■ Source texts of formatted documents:
——————

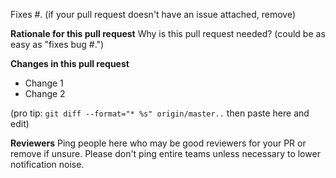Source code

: Fixes #.
(if your pull request doesn't have an issue attached, remove)

**Rationale for this pull request**
Why is this pull request needed? (could be as easy as "fixes bug #.")

**Changes in this pull request**

* Change 1
* Change 2

(pro tip: `git diff --format="* %s" origin/master..` then paste here and edit)

**Reviewers**
Ping people here who may be good reviewers for your PR or remove if unsure.
Please don't ping entire teams unless necessary to lower notification noise.

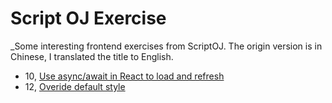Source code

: # Script OJ Exercise 
_Some interesting frontend exercises from ScriptOJ. The origin version is in Chinese, I translated the title to English.
* 10, [Use async/await in React to load and refresh](http://scriptoj.mangojuice.top/topic/12/10-react-js-%E5%8A%A0%E8%BD%BD-%E5%88%B7%E6%96%B0%E6%95%B0%E6%8D%AE)
* 12, [Overide default style](http://scriptoj.mangojuice.top/problems/12)
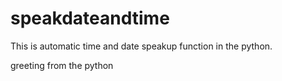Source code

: # speakdateandtime
This is automatic time and date speakup function in the python. 
  
  greeting from the python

——————

■ Task directions: All lines above are to be restated word for word, with pictures excluded.

■ Exercise solution:
Source code

: Fixes #.
(if your pull request doesn't have an issue attached, remove)

**Rationale for this pull request**
Why is this pull request needed? (could be as easy as "fixes bug #.")

**Changes in this pull request**

* Change 1
* Change 2

(pro tip: `git diff --format="* %s" origin/master..` then paste here and edit)

**Reviewers**
Ping people here who may be good reviewers for your PR or remove if unsure.
Please don't ping entire teams unless necessary to lower notification noise.

Source code

: # Script OJ Exercise 
_Some interesting frontend exercises from ScriptOJ. The origin version is in Chinese, I translated the title to English.
* 10, [Use async/await in React to load and refresh](http://scriptoj.mangojuice.top/topic/12/10-react-js-%E5%8A%A0%E8%BD%BD-%E5%88%B7%E6%96%B0%E6%95%B0%E6%8D%AE)
* 12, [Overide default style](http://scriptoj.mangojuice.top/problems/12)
Source code

: # speakdateandtime
This is automatic time and date speakup function in the python. 
  
  greeting from the python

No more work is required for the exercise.